### Records

*** Block opens ***

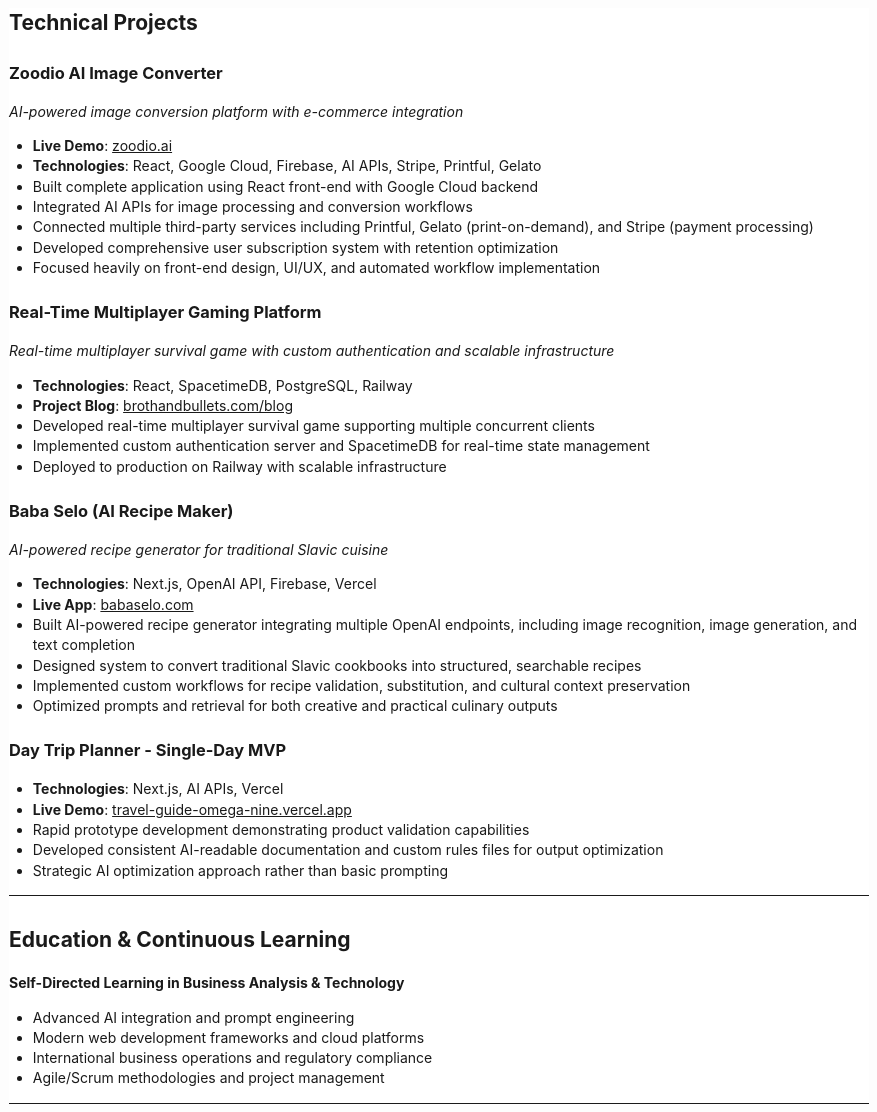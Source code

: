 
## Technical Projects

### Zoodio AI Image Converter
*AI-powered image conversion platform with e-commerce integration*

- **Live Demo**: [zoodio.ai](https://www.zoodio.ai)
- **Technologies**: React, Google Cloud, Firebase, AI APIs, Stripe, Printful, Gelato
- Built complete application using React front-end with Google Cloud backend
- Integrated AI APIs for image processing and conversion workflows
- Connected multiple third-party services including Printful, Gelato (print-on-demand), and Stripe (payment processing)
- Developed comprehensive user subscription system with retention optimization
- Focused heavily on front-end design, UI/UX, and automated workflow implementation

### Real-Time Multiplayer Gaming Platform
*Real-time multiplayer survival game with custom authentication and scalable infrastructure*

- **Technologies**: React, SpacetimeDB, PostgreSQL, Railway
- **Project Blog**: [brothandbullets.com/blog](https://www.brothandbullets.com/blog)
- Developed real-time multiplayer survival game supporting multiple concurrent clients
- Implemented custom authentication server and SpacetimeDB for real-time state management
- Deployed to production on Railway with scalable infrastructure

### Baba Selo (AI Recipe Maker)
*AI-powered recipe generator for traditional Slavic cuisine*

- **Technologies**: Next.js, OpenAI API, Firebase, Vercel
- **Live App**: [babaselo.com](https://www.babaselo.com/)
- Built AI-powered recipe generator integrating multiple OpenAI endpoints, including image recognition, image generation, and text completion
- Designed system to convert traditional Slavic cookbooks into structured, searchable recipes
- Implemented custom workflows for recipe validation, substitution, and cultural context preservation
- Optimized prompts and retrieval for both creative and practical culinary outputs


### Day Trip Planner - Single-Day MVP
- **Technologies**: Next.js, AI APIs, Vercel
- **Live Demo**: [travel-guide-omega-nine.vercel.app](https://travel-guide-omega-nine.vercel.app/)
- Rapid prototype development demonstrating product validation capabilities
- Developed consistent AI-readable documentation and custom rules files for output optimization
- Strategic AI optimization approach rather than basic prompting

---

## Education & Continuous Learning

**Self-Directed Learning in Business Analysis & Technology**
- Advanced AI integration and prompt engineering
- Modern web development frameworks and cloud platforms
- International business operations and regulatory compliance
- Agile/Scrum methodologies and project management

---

*** Block closes ***

### Work order
Only the lines from the one holding "- Designed system" through the end of the listing should be given again, exactly and with both ends included.

### Task solution
- Designed system to convert traditional Slavic cookbooks into structured, searchable recipes
- Implemented custom workflows for recipe validation, substitution, and cultural context preservation
- Optimized prompts and retrieval for both creative and practical culinary outputs


### Day Trip Planner - Single-Day MVP
- **Technologies**: Next.js, AI APIs, Vercel
- **Live Demo**: [travel-guide-omega-nine.vercel.app](https://travel-guide-omega-nine.vercel.app/)
- Rapid prototype development demonstrating product validation capabilities
- Developed consistent AI-readable documentation and custom rules files for output optimization
- Strategic AI optimization approach rather than basic prompting

---

## Education & Continuous Learning

**Self-Directed Learning in Business Analysis & Technology**
- Advanced AI integration and prompt engineering
- Modern web development frameworks and cloud platforms
- International business operations and regulatory compliance
- Agile/Scrum methodologies and project management

---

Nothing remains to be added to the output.